Un discorso che, come da consuetudine, ha il tono di un messaggio inclusivo che cerca di non dimenticare nessuno, dagli anziani ai disabili, dalle forze armate e di polizia al mondo della scuola e quello delle carceri. La lotta alle mafie e quella contro la violenza delle donne, il corpo diplomatico, il papa e gli italiani all’estero, il mondo degli artisti con il ricordo dell’appena scomparsa Monica Vitti.

Un tratto distintivo del messaggio è stato quello del contrasto delle diseguaglianze e della povertà esplicitando un concetto molto chiaro nell’articolo 3 della Costituzione e cioè che «le diseguaglianze non sono il prezzo da pagare alla crescita. Sono piuttosto il freno di ogni prospettiva di crescita». Un criterio che appare decisivo, se letto nel suo complesso, per affrontare «il declino demografico a cui sembra condannata l’Italia e l’Europa».

Foto Francesco Ammendola/Ufficio Stampa Quirinale/LaPresse

Il giuramento del Presidente della Repubblica è molto sobrio, non risente, come in altre nazioni, di citazioni religiose ma ha un suo tratto liturgico ottocentesco stranamente intatto nel tempo, con l’inno di Mameli davanti Montecitorio e poi il tragitto in macchina, assieme al presidente del consiglio Draghi, verso l’Altare della Patria con la musica del Piave che accompagna la salita dei gradini per l’omaggio al Milite ignoto, lo sfrecciare in cielo delle frecce tricolori e i 21 colpi di cannone dal Gianicolo.

Non è mancato infine l’incontro su via dei Fori con la giunta e consiglio comunale di Roma a fare gli auguri al loro cittadino Mattarella. Il sindaco Gualtieri ha usato parole non banali per dire che «Roma convive con una speranza e un desiderio di universalità. Ciò che lei è stato capace di assicurare al Paese, in stagioni travagliate, è diventata fiducia diffusa tra gli italiani e negli italiani. Ora c’è un tempo nuovo da vivere, da interpretare, da progettare».

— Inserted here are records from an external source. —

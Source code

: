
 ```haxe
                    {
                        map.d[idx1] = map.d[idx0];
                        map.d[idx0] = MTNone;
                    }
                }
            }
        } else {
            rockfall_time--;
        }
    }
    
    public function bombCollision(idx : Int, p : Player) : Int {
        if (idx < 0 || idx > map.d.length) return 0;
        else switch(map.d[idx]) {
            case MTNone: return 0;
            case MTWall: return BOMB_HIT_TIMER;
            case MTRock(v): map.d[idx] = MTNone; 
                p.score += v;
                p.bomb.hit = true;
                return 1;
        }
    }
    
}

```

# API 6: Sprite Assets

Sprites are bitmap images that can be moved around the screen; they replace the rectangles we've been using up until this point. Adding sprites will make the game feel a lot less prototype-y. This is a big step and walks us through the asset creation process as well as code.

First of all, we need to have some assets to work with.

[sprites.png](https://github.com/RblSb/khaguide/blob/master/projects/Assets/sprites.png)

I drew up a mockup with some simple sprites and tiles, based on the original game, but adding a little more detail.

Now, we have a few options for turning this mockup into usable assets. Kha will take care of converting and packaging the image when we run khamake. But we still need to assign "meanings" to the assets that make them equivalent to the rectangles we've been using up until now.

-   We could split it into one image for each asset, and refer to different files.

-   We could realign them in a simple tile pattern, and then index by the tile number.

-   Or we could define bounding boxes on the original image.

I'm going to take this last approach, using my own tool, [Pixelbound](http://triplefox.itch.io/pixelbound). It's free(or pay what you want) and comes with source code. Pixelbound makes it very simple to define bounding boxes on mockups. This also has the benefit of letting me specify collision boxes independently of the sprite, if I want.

E il “nuovo” presidente è chiamato ad accompagnare il Paese per altri 7 anni, affrontando cioè l’elezione di almeno due legislature. Un compito che avrà bisogno di sostegno come l’esempio di David Sassoli con il quale ha concluso il suo discorso ricordando «la testimonianza di uomo mite e coraggioso, sempre aperto al dialogo e capace di rappresentare le democratiche istituzioni ai livelli più alti». Ne avremo bisogno.